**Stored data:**
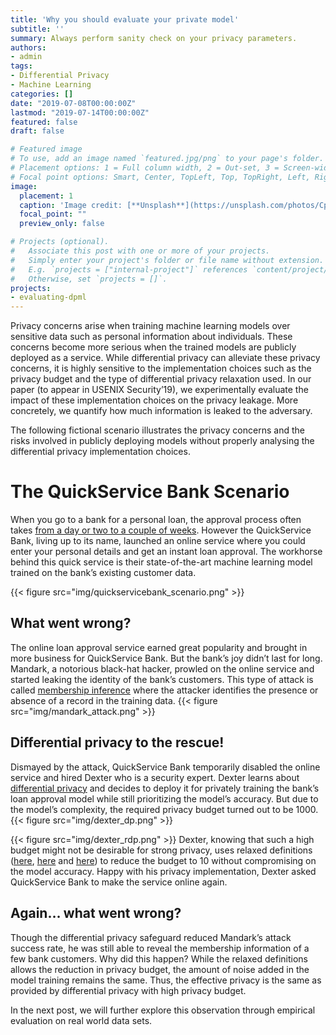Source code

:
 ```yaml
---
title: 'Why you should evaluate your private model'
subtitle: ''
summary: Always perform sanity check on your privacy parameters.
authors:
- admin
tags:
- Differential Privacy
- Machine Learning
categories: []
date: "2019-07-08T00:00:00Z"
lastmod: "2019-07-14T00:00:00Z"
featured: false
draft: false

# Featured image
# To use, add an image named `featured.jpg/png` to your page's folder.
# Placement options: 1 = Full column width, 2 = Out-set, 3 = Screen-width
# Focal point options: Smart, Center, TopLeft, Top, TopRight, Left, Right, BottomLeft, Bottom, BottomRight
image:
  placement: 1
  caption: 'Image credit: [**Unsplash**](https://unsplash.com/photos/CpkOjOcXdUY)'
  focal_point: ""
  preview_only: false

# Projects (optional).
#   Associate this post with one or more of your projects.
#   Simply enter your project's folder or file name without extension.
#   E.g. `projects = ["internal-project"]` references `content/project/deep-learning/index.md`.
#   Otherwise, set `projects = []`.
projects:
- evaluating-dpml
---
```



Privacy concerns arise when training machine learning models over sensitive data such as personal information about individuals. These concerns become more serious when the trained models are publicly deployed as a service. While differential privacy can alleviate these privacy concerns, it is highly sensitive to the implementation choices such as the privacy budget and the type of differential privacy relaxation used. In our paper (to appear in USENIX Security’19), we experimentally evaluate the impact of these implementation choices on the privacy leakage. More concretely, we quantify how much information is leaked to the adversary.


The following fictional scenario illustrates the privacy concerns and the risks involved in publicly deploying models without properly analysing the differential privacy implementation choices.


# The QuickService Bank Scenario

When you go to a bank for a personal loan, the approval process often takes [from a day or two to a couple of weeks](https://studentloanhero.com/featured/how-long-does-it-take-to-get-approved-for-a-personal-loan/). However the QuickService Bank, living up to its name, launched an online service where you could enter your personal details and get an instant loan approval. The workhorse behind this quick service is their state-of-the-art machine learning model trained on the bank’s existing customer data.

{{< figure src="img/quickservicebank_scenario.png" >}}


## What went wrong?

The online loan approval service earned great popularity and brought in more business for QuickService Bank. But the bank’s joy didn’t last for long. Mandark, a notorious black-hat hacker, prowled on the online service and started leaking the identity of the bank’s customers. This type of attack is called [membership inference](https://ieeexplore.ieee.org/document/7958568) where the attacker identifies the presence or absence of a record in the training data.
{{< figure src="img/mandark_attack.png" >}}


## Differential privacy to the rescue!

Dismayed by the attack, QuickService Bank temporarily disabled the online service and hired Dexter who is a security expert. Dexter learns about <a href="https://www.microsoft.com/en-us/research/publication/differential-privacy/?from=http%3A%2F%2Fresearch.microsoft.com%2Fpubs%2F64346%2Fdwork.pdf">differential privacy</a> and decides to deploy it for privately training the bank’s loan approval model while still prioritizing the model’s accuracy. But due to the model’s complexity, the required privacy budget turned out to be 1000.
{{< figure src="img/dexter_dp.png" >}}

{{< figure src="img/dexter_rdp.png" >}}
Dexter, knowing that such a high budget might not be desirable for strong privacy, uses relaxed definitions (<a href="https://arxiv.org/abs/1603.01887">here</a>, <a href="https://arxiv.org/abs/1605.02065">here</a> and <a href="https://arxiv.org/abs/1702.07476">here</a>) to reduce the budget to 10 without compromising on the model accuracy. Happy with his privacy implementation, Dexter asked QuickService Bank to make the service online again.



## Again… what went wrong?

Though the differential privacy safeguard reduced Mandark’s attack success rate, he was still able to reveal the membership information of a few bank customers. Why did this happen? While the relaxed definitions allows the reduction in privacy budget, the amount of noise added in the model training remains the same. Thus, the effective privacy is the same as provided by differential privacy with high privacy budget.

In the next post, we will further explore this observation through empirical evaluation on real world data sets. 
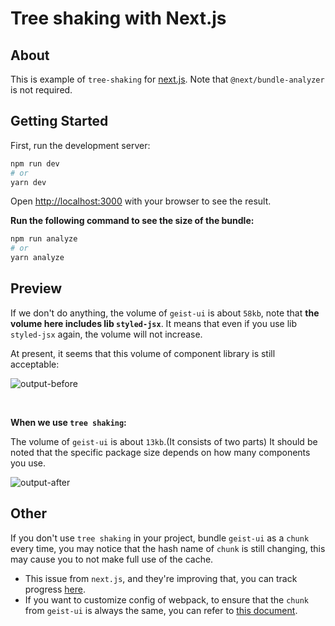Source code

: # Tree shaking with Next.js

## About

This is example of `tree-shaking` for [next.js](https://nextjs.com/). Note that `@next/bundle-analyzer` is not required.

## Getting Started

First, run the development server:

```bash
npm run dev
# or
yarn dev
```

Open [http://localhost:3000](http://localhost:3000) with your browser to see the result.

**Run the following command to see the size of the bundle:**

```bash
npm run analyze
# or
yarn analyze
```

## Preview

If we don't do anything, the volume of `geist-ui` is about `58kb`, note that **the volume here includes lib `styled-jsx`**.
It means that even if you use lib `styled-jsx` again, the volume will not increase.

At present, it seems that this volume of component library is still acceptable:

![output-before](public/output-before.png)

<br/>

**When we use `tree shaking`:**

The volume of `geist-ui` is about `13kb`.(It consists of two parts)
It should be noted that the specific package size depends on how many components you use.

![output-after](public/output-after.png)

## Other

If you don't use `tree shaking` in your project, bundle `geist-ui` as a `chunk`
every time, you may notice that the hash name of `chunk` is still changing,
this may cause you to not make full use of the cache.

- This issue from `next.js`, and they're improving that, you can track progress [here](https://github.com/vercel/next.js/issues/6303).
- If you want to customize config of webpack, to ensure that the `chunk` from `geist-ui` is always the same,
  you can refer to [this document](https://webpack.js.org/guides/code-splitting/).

**Problem statement:** The entries above need to be printed again exactly; please exclude all pictures.

**Your solution:**
Source code

:
 ```yaml
---
title: 'Why you should evaluate your private model'
subtitle: ''
summary: Always perform sanity check on your privacy parameters.
authors:
- admin
tags:
- Differential Privacy
- Machine Learning
categories: []
date: "2019-07-08T00:00:00Z"
lastmod: "2019-07-14T00:00:00Z"
featured: false
draft: false

# Featured image
# To use, add an image named `featured.jpg/png` to your page's folder.
# Placement options: 1 = Full column width, 2 = Out-set, 3 = Screen-width
# Focal point options: Smart, Center, TopLeft, Top, TopRight, Left, Right, BottomLeft, Bottom, BottomRight
image:
  placement: 1
  caption: 'Image credit: [**Unsplash**](https://unsplash.com/photos/CpkOjOcXdUY)'
  focal_point: ""
  preview_only: false

# Projects (optional).
#   Associate this post with one or more of your projects.
#   Simply enter your project's folder or file name without extension.
#   E.g. `projects = ["internal-project"]` references `content/project/deep-learning/index.md`.
#   Otherwise, set `projects = []`.
projects:
- evaluating-dpml
---
```



Privacy concerns arise when training machine learning models over sensitive data such as personal information about individuals. These concerns become more serious when the trained models are publicly deployed as a service. While differential privacy can alleviate these privacy concerns, it is highly sensitive to the implementation choices such as the privacy budget and the type of differential privacy relaxation used. In our paper (to appear in USENIX Security’19), we experimentally evaluate the impact of these implementation choices on the privacy leakage. More concretely, we quantify how much information is leaked to the adversary.


The following fictional scenario illustrates the privacy concerns and the risks involved in publicly deploying models without properly analysing the differential privacy implementation choices.


# The QuickService Bank Scenario

When you go to a bank for a personal loan, the approval process often takes [from a day or two to a couple of weeks](https://studentloanhero.com/featured/how-long-does-it-take-to-get-approved-for-a-personal-loan/). However the QuickService Bank, living up to its name, launched an online service where you could enter your personal details and get an instant loan approval. The workhorse behind this quick service is their state-of-the-art machine learning model trained on the bank’s existing customer data.

{{< figure src="img/quickservicebank_scenario.png" >}}


## What went wrong?

The online loan approval service earned great popularity and brought in more business for QuickService Bank. But the bank’s joy didn’t last for long. Mandark, a notorious black-hat hacker, prowled on the online service and started leaking the identity of the bank’s customers. This type of attack is called [membership inference](https://ieeexplore.ieee.org/document/7958568) where the attacker identifies the presence or absence of a record in the training data.
{{< figure src="img/mandark_attack.png" >}}


## Differential privacy to the rescue!

Dismayed by the attack, QuickService Bank temporarily disabled the online service and hired Dexter who is a security expert. Dexter learns about <a href="https://www.microsoft.com/en-us/research/publication/differential-privacy/?from=http%3A%2F%2Fresearch.microsoft.com%2Fpubs%2F64346%2Fdwork.pdf">differential privacy</a> and decides to deploy it for privately training the bank’s loan approval model while still prioritizing the model’s accuracy. But due to the model’s complexity, the required privacy budget turned out to be 1000.
{{< figure src="img/dexter_dp.png" >}}

{{< figure src="img/dexter_rdp.png" >}}
Dexter, knowing that such a high budget might not be desirable for strong privacy, uses relaxed definitions (<a href="https://arxiv.org/abs/1603.01887">here</a>, <a href="https://arxiv.org/abs/1605.02065">here</a> and <a href="https://arxiv.org/abs/1702.07476">here</a>) to reduce the budget to 10 without compromising on the model accuracy. Happy with his privacy implementation, Dexter asked QuickService Bank to make the service online again.



## Again… what went wrong?

Though the differential privacy safeguard reduced Mandark’s attack success rate, he was still able to reveal the membership information of a few bank customers. Why did this happen? While the relaxed definitions allows the reduction in privacy budget, the amount of noise added in the model training remains the same. Thus, the effective privacy is the same as provided by differential privacy with high privacy budget.

In the next post, we will further explore this observation through empirical evaluation on real world data sets. 
Source code

: # Tree shaking with Next.js

## About

This is example of `tree-shaking` for [next.js](https://nextjs.com/). Note that `@next/bundle-analyzer` is not required.

## Getting Started

First, run the development server:

```bash
npm run dev
# or
yarn dev
```

Open [http://localhost:3000](http://localhost:3000) with your browser to see the result.

**Run the following command to see the size of the bundle:**

```bash
npm run analyze
# or
yarn analyze
```

## Preview

If we don't do anything, the volume of `geist-ui` is about `58kb`, note that **the volume here includes lib `styled-jsx`**.
It means that even if you use lib `styled-jsx` again, the volume will not increase.

At present, it seems that this volume of component library is still acceptable:

![output-before](public/output-before.png)

<br/>

**When we use `tree shaking`:**

The volume of `geist-ui` is about `13kb`.(It consists of two parts)
It should be noted that the specific package size depends on how many components you use.

![output-after](public/output-after.png)

## Other

If you don't use `tree shaking` in your project, bundle `geist-ui` as a `chunk`
every time, you may notice that the hash name of `chunk` is still changing,
this may cause you to not make full use of the cache.

- This issue from `next.js`, and they're improving that, you can track progress [here](https://github.com/vercel/next.js/issues/6303).
- If you want to customize config of webpack, to ensure that the `chunk` from `geist-ui` is always the same,
  you can refer to [this document](https://webpack.js.org/guides/code-splitting/).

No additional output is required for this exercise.